* THE TASK
Begin with the line where "[**User**](User.md)" appears. Set down that line and the rest of the records below it exactly as given.

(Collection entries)
* * * * * * *

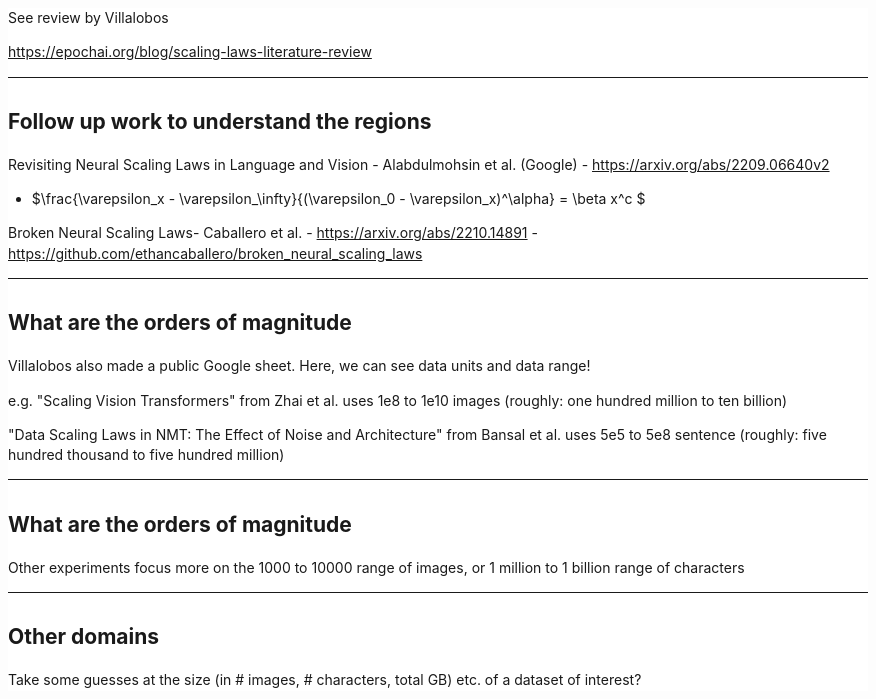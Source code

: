 See review by Villalobos 

https://epochai.org/blog/scaling-laws-literature-review

---

## Follow up work to understand the regions

Revisiting Neural Scaling Laws in Language and Vision - Alabdulmohsin et al. (Google) - https://arxiv.org/abs/2209.06640v2

- $\frac{\varepsilon_x - \varepsilon_\infty}{(\varepsilon_0 - \varepsilon_x)^\alpha} = \beta x^c $

Broken Neural Scaling Laws- Caballero et al. - https://arxiv.org/abs/2210.14891 - https://github.com/ethancaballero/broken_neural_scaling_laws

---

## What are the orders of magnitude

Villalobos also made a public Google sheet. Here, we can see data units and data range!

e.g. "Scaling Vision Transformers" from Zhai et al. uses 1e8 to 1e10 images (roughly: one hundred million to ten billion)

"Data Scaling Laws in NMT: The Effect of Noise and Architecture" from Bansal et al. uses 5e5 to 5e8 sentence (roughly: five hundred thousand to five hundred million)

---


## What are the orders of magnitude

Other experiments focus more on the 1000 to 10000 range of images, or 1 million to 1 billion range of characters

---

## Other domains

Take some guesses at the size (in # images, # characters, total GB) etc. of a dataset of interest?
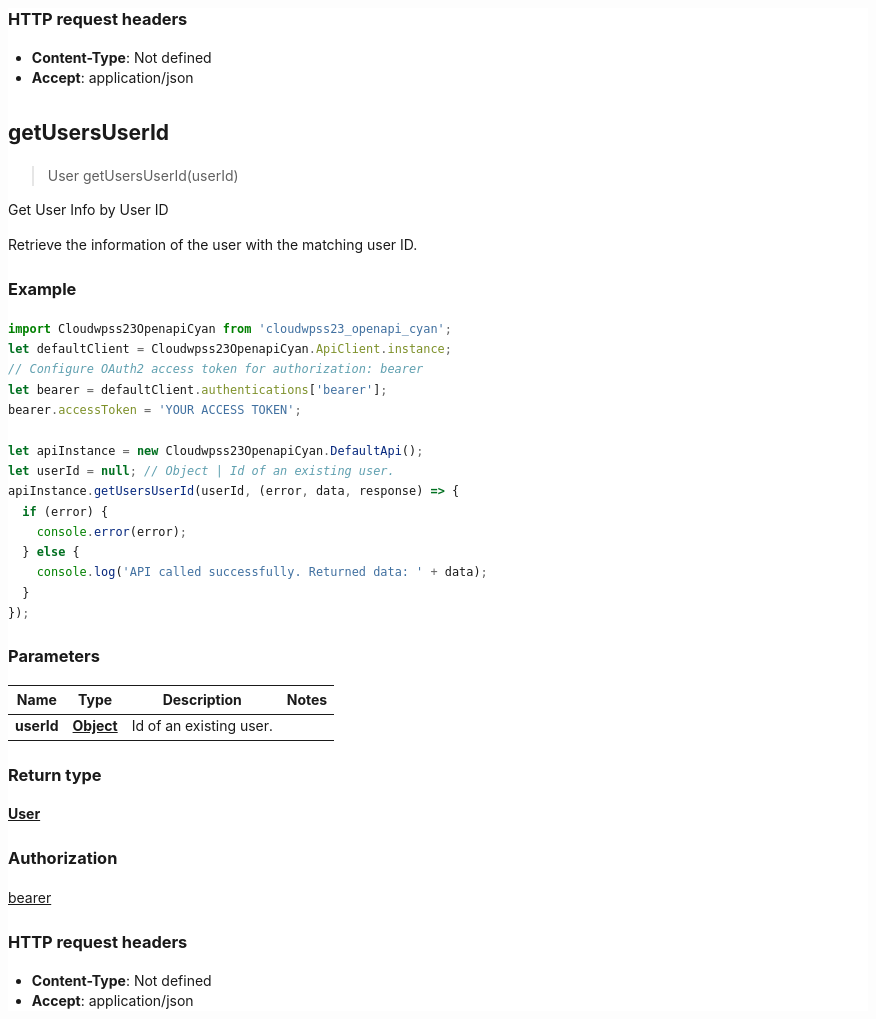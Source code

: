 ### HTTP request headers

- **Content-Type**: Not defined
- **Accept**: application/json


## getUsersUserId

> User getUsersUserId(userId)

Get User Info by User ID

Retrieve the information of the user with the matching user ID.

### Example

```javascript
import Cloudwpss23OpenapiCyan from 'cloudwpss23_openapi_cyan';
let defaultClient = Cloudwpss23OpenapiCyan.ApiClient.instance;
// Configure OAuth2 access token for authorization: bearer
let bearer = defaultClient.authentications['bearer'];
bearer.accessToken = 'YOUR ACCESS TOKEN';

let apiInstance = new Cloudwpss23OpenapiCyan.DefaultApi();
let userId = null; // Object | Id of an existing user.
apiInstance.getUsersUserId(userId, (error, data, response) => {
  if (error) {
    console.error(error);
  } else {
    console.log('API called successfully. Returned data: ' + data);
  }
});
```

### Parameters


Name | Type | Description  | Notes
------------- | ------------- | ------------- | -------------
 **userId** | [**Object**](.md)| Id of an existing user. | 

### Return type

[**User**](User.md)

### Authorization

[bearer](../README.md#bearer)

### HTTP request headers

- **Content-Type**: Not defined
- **Accept**: application/json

* * * * * * *

* TASK OUTPUT
[**User**](User.md)

### Authorization

[bearer](../README.md#bearer)

### HTTP request headers

- **Content-Type**: Not defined
- **Accept**: application/json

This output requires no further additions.